Sunday, March 04, 2012

Hack!

The Observer republishes a great 1992 piece by Anthony Burgess.  All sorts of good things in there, but here's one of my perennial favorite Burgess anecdotes:
For the average reader cannot imagine the immense number of books that are published until he has actually handled them. In the 1960s I was shocked to discover how many novels are published in a year. This was when I was given the job of fiction editor for the Yorkshire Post, a very reputable journal, much read in the dales and the clubs of wool and steel magnates. I had to furnish a fortnightly article in which five or six new books had to be given serious treatment and, in a kind of coda, 10 or so others granted a phrasal summation — like 'All too putdownable' or, rather ambiguous, 'For insomniacs', or 'India encapsulated in a poppadom' or 'Sex on Ilkley Moor — baht more than 'at'. When the stint began, in the January of 1960, I felt that it might be easy enough, for few novels arrived. I had forgotten that the New Year was always a slack time for publishing. As the year burgeoned, so did fiction. I was living in a small Sussex village, and extra staff had to be taken on at the local post office to cope with the flood.

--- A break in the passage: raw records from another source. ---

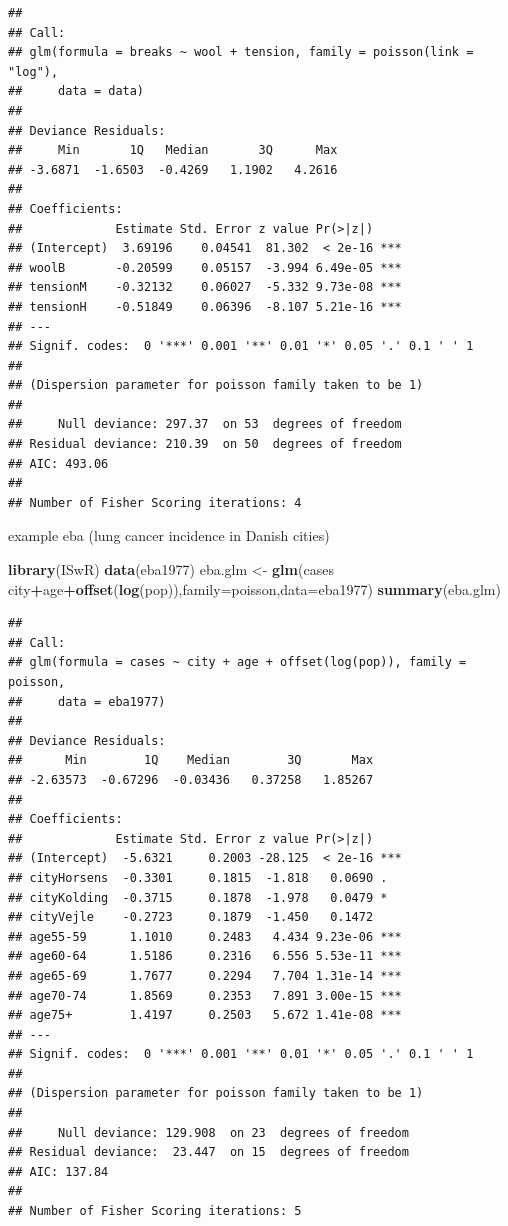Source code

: \documentclass[
]{article}
\newenvironment{Shaded}{\begin{snugshade}}{\end{snugshade}}
\newcommand{\DataTypeTok}[1]{\textcolor[rgb]{0.13,0.29,0.53}{#1}}
\newcommand{\KeywordTok}[1]{\textcolor[rgb]{0.13,0.29,0.53}{\textbf{#1}}}
\newcommand{\NormalTok}[1]{#1}
\newcommand{\OperatorTok}[1]{\textcolor[rgb]{0.81,0.36,0.00}{\textbf{#1}}}
\newcommand{\StringTok}[1]{\textcolor[rgb]{0.31,0.60,0.02}{#1}}
\begin{document}
\begin{verbatim}
## 
## Call:
## glm(formula = breaks ~ wool + tension, family = poisson(link = "log"), 
##     data = data)
## 
## Deviance Residuals: 
##     Min       1Q   Median       3Q      Max  
## -3.6871  -1.6503  -0.4269   1.1902   4.2616  
## 
## Coefficients:
##             Estimate Std. Error z value Pr(>|z|)    
## (Intercept)  3.69196    0.04541  81.302  < 2e-16 ***
## woolB       -0.20599    0.05157  -3.994 6.49e-05 ***
## tensionM    -0.32132    0.06027  -5.332 9.73e-08 ***
## tensionH    -0.51849    0.06396  -8.107 5.21e-16 ***
## ---
## Signif. codes:  0 '***' 0.001 '**' 0.01 '*' 0.05 '.' 0.1 ' ' 1
## 
## (Dispersion parameter for poisson family taken to be 1)
## 
##     Null deviance: 297.37  on 53  degrees of freedom
## Residual deviance: 210.39  on 50  degrees of freedom
## AIC: 493.06
## 
## Number of Fisher Scoring iterations: 4
\end{verbatim}

example eba (lung cancer incidence in Danish cities)

\begin{Shaded}
\begin{Highlighting}[]
\KeywordTok{library}\NormalTok{(ISwR) }
\KeywordTok{data}\NormalTok{(eba1977)}
\NormalTok{eba.glm <-}\StringTok{ }\KeywordTok{glm}\NormalTok{(cases }\OperatorTok{~}\StringTok{ }\NormalTok{city}\OperatorTok{+}\NormalTok{age}\OperatorTok{+}\KeywordTok{offset}\NormalTok{(}\KeywordTok{log}\NormalTok{(pop)),}\DataTypeTok{family=}\NormalTok{poisson,}\DataTypeTok{data=}\NormalTok{eba1977)}
\KeywordTok{summary}\NormalTok{(eba.glm)}
\end{Highlighting}
\end{Shaded}

\begin{verbatim}
## 
## Call:
## glm(formula = cases ~ city + age + offset(log(pop)), family = poisson, 
##     data = eba1977)
## 
## Deviance Residuals: 
##      Min        1Q    Median        3Q       Max  
## -2.63573  -0.67296  -0.03436   0.37258   1.85267  
## 
## Coefficients:
##             Estimate Std. Error z value Pr(>|z|)    
## (Intercept)  -5.6321     0.2003 -28.125  < 2e-16 ***
## cityHorsens  -0.3301     0.1815  -1.818   0.0690 .  
## cityKolding  -0.3715     0.1878  -1.978   0.0479 *  
## cityVejle    -0.2723     0.1879  -1.450   0.1472    
## age55-59      1.1010     0.2483   4.434 9.23e-06 ***
## age60-64      1.5186     0.2316   6.556 5.53e-11 ***
## age65-69      1.7677     0.2294   7.704 1.31e-14 ***
## age70-74      1.8569     0.2353   7.891 3.00e-15 ***
## age75+        1.4197     0.2503   5.672 1.41e-08 ***
## ---
## Signif. codes:  0 '***' 0.001 '**' 0.01 '*' 0.05 '.' 0.1 ' ' 1
## 
## (Dispersion parameter for poisson family taken to be 1)
## 
##     Null deviance: 129.908  on 23  degrees of freedom
## Residual deviance:  23.447  on 15  degrees of freedom
## AIC: 137.84
## 
## Number of Fisher Scoring iterations: 5
\end{verbatim}
\end{document}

The pay for the fortnightly article was very small — £6 in pre-decimal money — but the incidental rewards were considerable. Every other Monday morning I staggered to the local railway station, weighed down with two suitcases full of new fiction. The villagers, whose memories were short, assumed on each occasion that I was leaving my wife. These suitcases were emptied on to the floor of the back room of Louis Simmonds, a bookseller on the Strand. He paid 50% of the sale price of each book, in crisp new notes. This was non-taxable cash, and my walk back to Charing Cross Station was usually an irregular one.
Here's my old post  on Andrew Biswell's superb Burgess biography.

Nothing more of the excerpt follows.